## SOURCE MATERIAL
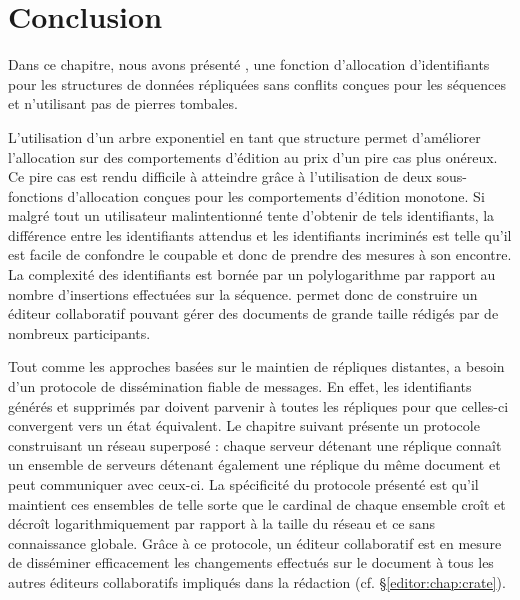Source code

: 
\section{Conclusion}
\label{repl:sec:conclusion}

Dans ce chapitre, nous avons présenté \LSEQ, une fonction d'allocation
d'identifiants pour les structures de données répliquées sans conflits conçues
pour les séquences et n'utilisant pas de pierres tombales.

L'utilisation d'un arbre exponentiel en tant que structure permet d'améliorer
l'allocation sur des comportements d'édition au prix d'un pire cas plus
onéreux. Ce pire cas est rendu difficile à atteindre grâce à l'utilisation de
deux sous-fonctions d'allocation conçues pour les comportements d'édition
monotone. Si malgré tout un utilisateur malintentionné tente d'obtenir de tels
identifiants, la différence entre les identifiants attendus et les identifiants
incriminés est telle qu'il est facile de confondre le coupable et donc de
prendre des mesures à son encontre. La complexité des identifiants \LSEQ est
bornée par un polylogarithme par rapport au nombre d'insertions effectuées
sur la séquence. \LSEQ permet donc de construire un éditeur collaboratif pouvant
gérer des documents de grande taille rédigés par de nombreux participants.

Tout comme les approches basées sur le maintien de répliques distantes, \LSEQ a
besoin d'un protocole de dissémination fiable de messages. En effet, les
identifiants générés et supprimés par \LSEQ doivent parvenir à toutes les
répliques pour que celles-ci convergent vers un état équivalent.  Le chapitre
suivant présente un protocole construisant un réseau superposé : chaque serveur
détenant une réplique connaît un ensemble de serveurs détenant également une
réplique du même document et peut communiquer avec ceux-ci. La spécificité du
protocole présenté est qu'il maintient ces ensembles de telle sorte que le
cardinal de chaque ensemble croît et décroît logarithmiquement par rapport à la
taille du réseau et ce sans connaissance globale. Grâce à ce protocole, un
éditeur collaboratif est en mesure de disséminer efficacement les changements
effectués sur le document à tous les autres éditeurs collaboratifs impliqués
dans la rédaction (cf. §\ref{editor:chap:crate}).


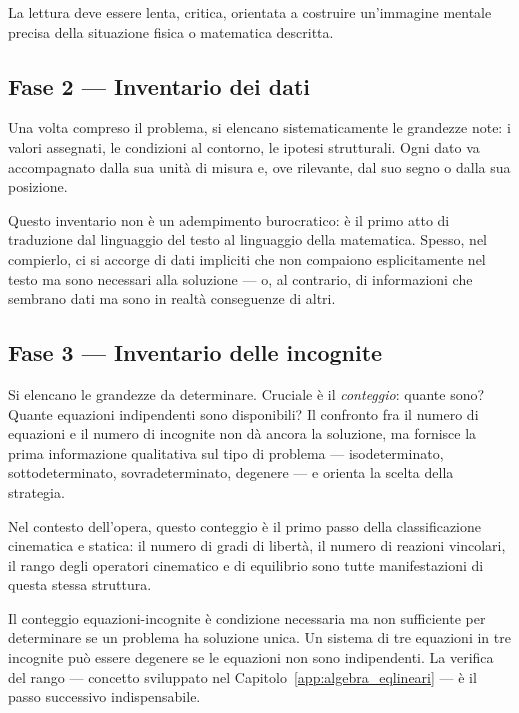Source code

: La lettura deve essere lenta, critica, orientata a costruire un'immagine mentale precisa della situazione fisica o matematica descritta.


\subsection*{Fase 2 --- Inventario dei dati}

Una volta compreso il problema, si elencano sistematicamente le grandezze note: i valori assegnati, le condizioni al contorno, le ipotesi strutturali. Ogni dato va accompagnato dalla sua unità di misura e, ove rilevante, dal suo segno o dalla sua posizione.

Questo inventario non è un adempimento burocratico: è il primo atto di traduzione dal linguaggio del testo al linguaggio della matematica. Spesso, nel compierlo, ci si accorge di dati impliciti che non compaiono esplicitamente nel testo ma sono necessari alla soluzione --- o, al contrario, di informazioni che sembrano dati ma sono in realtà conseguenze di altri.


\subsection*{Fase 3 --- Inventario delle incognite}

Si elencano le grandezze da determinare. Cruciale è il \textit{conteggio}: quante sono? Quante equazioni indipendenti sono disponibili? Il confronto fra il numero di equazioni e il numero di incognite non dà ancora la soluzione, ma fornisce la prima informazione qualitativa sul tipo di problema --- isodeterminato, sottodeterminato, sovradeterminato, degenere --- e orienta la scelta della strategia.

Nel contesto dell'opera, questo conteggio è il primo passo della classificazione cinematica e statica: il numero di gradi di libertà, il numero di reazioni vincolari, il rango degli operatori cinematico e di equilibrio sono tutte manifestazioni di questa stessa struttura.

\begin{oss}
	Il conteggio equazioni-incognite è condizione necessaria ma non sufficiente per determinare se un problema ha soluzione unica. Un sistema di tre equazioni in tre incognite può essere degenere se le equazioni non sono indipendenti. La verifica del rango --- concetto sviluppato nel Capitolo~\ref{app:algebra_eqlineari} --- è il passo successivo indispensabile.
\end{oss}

## THE PROBLEM
Give back the exact lines above, running from the one that has "éditeur collaboratif est" through the one that has "2 --- Inventario", with nothing added and no pictures.

## SOLUTION TO THIS EXERCISE
éditeur collaboratif est en mesure de disséminer efficacement les changements
effectués sur le document à tous les autres éditeurs collaboratifs impliqués
dans la rédaction (cf. §\ref{editor:chap:crate}).


Source code

: La lettura deve essere lenta, critica, orientata a costruire un'immagine mentale precisa della situazione fisica o matematica descritta.


\subsection*{Fase 2 --- Inventario dei dati}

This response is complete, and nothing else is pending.